The bill secures larger, more predictable IDEA Part B funding and clearer per‑pupil grant calculations to help students with disabilities and school budgeting, but it raises federal spending significantly, may rigidify timing for states and districts, and could redistribute funds so some states receive less.
Students with disabilities nationwide will receive larger and more predictable federal IDEA Part B funding through FY2026–FY2035 because the bill sets annual funding floors/amounts.
State education agencies and local school districts will gain greater budgeting certainty because funds are declared appropriated with defined availability windows (beginning July 1 each year), improving fiscal planning for special education services.
Per‑child IDEA grant calculations will be tied to an explicit per‑pupil average spending metric, better aligning special education grants with typical public school costs and making funding formulas more transparent.
Federal taxpayers will face substantially higher federal spending—potentially tens of billions annually—to meet the mandated funding floors, increasing budgetary pressure or the need for offsets.
States and school districts may lose flexibility because the bill’s rigid July 1 availability dates and specific obligation windows might not align with some local fiscal cycles, complicating cash management and timing of services.

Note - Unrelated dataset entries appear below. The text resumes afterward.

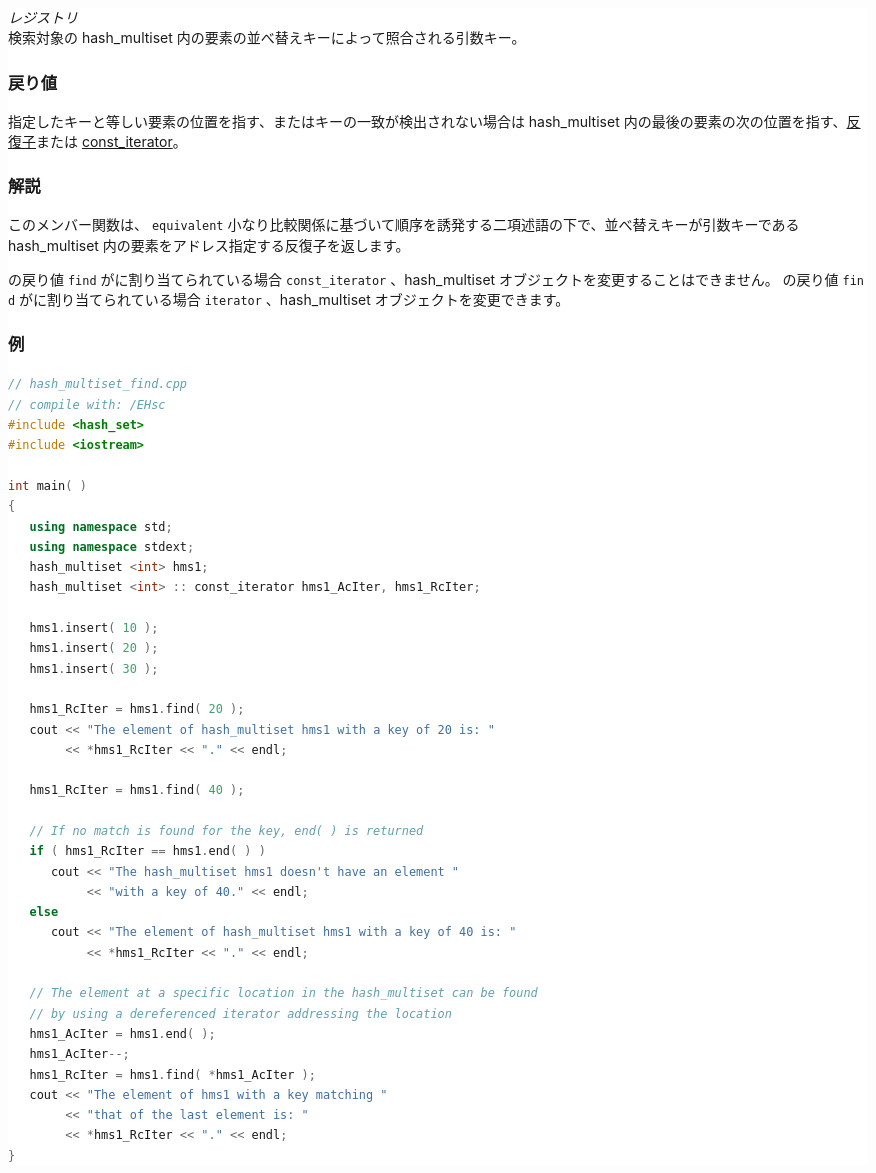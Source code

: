 *レジストリ*\
検索対象の hash_multiset 内の要素の並べ替えキーによって照合される引数キー。

### <a name="return-value"></a>戻り値

指定したキーと等しい要素の位置を指す、またはキーの一致が検出されない場合は hash_multiset 内の最後の要素の次の位置を指す、[反復子](#iterator)または [const_iterator](#const_iterator)。

### <a name="remarks"></a>解説

このメンバー関数は、 `equivalent` 小なり比較関係に基づいて順序を誘発する二項述語の下で、並べ替えキーが引数キーである hash_multiset 内の要素をアドレス指定する反復子を返します。

の戻り値 `find` がに割り当てられている場合 `const_iterator` 、hash_multiset オブジェクトを変更することはできません。 の戻り値 `find` がに割り当てられている場合 `iterator` 、hash_multiset オブジェクトを変更できます。

### <a name="example"></a>例

```cpp
// hash_multiset_find.cpp
// compile with: /EHsc
#include <hash_set>
#include <iostream>

int main( )
{
   using namespace std;
   using namespace stdext;
   hash_multiset <int> hms1;
   hash_multiset <int> :: const_iterator hms1_AcIter, hms1_RcIter;

   hms1.insert( 10 );
   hms1.insert( 20 );
   hms1.insert( 30 );

   hms1_RcIter = hms1.find( 20 );
   cout << "The element of hash_multiset hms1 with a key of 20 is: "
        << *hms1_RcIter << "." << endl;

   hms1_RcIter = hms1.find( 40 );

   // If no match is found for the key, end( ) is returned
   if ( hms1_RcIter == hms1.end( ) )
      cout << "The hash_multiset hms1 doesn't have an element "
           << "with a key of 40." << endl;
   else
      cout << "The element of hash_multiset hms1 with a key of 40 is: "
           << *hms1_RcIter << "." << endl;

   // The element at a specific location in the hash_multiset can be found
   // by using a dereferenced iterator addressing the location
   hms1_AcIter = hms1.end( );
   hms1_AcIter--;
   hms1_RcIter = hms1.find( *hms1_AcIter );
   cout << "The element of hms1 with a key matching "
        << "that of the last element is: "
        << *hms1_RcIter << "." << endl;
}
```
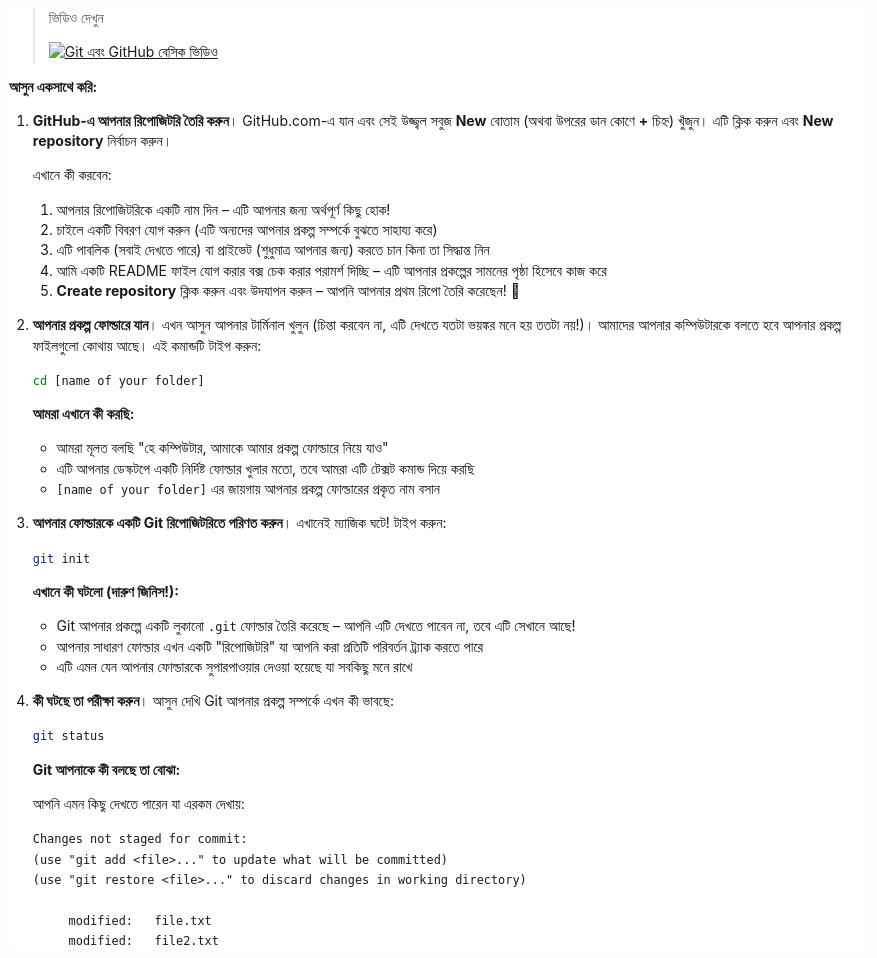 > ভিডিও দেখুন
> 
> [![Git এবং GitHub বেসিক ভিডিও](https://img.youtube.com/vi/9R31OUPpxU4/0.jpg)](https://www.youtube.com/watch?v=9R31OUPpxU4)

**আসুন একসাথে করি:**

1. **GitHub-এ আপনার রিপোজিটরি তৈরি করুন**। GitHub.com-এ যান এবং সেই উজ্জ্বল সবুজ **New** বোতাম (অথবা উপরের ডান কোণে **+** চিহ্ন) খুঁজুন। এটি ক্লিক করুন এবং **New repository** নির্বাচন করুন।

   এখানে কী করবেন:
   1. আপনার রিপোজিটরিকে একটি নাম দিন – এটি আপনার জন্য অর্থপূর্ণ কিছু হোক!
   1. চাইলে একটি বিবরণ যোগ করুন (এটি অন্যদের আপনার প্রকল্প সম্পর্কে বুঝতে সাহায্য করে)
   1. এটি পাবলিক (সবাই দেখতে পারে) বা প্রাইভেট (শুধুমাত্র আপনার জন্য) করতে চান কিনা তা সিদ্ধান্ত নিন
   1. আমি একটি README ফাইল যোগ করার বক্স চেক করার পরামর্শ দিচ্ছি – এটি আপনার প্রকল্পের সামনের পৃষ্ঠা হিসেবে কাজ করে
   1. **Create repository** ক্লিক করুন এবং উদযাপন করুন – আপনি আপনার প্রথম রিপো তৈরি করেছেন! 🎉

2. **আপনার প্রকল্প ফোল্ডারে যান**। এখন আসুন আপনার টার্মিনাল খুলুন (চিন্তা করবেন না, এটি দেখতে যতটা ভয়ঙ্কর মনে হয় ততটা নয়!)। আমাদের আপনার কম্পিউটারকে বলতে হবে আপনার প্রকল্প ফাইলগুলো কোথায় আছে। এই কমান্ডটি টাইপ করুন:

   ```bash
   cd [name of your folder]
   ```

   **আমরা এখানে কী করছি:**
   - আমরা মূলত বলছি "হে কম্পিউটার, আমাকে আমার প্রকল্প ফোল্ডারে নিয়ে যাও"
   - এটি আপনার ডেস্কটপে একটি নির্দিষ্ট ফোল্ডার খুলার মতো, তবে আমরা এটি টেক্সট কমান্ড দিয়ে করছি
   - `[name of your folder]` এর জায়গায় আপনার প্রকল্প ফোল্ডারের প্রকৃত নাম বসান

3. **আপনার ফোল্ডারকে একটি Git রিপোজিটরিতে পরিণত করুন**। এখানেই ম্যাজিক ঘটে! টাইপ করুন:

   ```bash
   git init
   ```

   **এখানে কী ঘটলো (দারুণ জিনিস!):**
   - Git আপনার প্রকল্পে একটি লুকানো `.git` ফোল্ডার তৈরি করেছে – আপনি এটি দেখতে পাবেন না, তবে এটি সেখানে আছে!
   - আপনার সাধারণ ফোল্ডার এখন একটি "রিপোজিটরি" যা আপনি করা প্রতিটি পরিবর্তন ট্র্যাক করতে পারে
   - এটি এমন যেন আপনার ফোল্ডারকে সুপারপাওয়ার দেওয়া হয়েছে যা সবকিছু মনে রাখে

4. **কী ঘটছে তা পরীক্ষা করুন**। আসুন দেখি Git আপনার প্রকল্প সম্পর্কে এখন কী ভাবছে:

   ```bash
   git status
   ```

   **Git আপনাকে কী বলছে তা বোঝা:**
   
   আপনি এমন কিছু দেখতে পারেন যা এরকম দেখায়:

   ```output
   Changes not staged for commit:
   (use "git add <file>..." to update what will be committed)
   (use "git restore <file>..." to discard changes in working directory)

        modified:   file.txt
        modified:   file2.txt
   ```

If the adopted per‑pupil average metric shifts relative to current formulas, some states could see reduced maximum IDEA Part B grants compared with prior calculations, producing winners and losers across states.
Based on analysis of 2 sections of legislative text.
Requires mandatory annual authorization and explicit appropriations for IDEA Part B for FY2026–FY2035 based on per‑child formulas and set dollar/percent floors, with specified availability periods.
Sets mandatory, year-specific funding authorizations and appropriations for the Individuals with Disabilities Education Act (IDEA) Part B (school-age special education) for fiscal years 2026 through 2035. It replaces prior discretionary/authorized-level language with fixed dollar or percentage floors tied to a per‑child base and specifies the dates when those appropriated funds become available for obligation each year. Creates a predictable federal funding schedule by prescribing two parallel formulas each year (an authorization floor and an explicit appropriation amount), defines the student-count base used to calculate those amounts, and makes the annual appropriation available beginning July 1 and generally available through the following September 30.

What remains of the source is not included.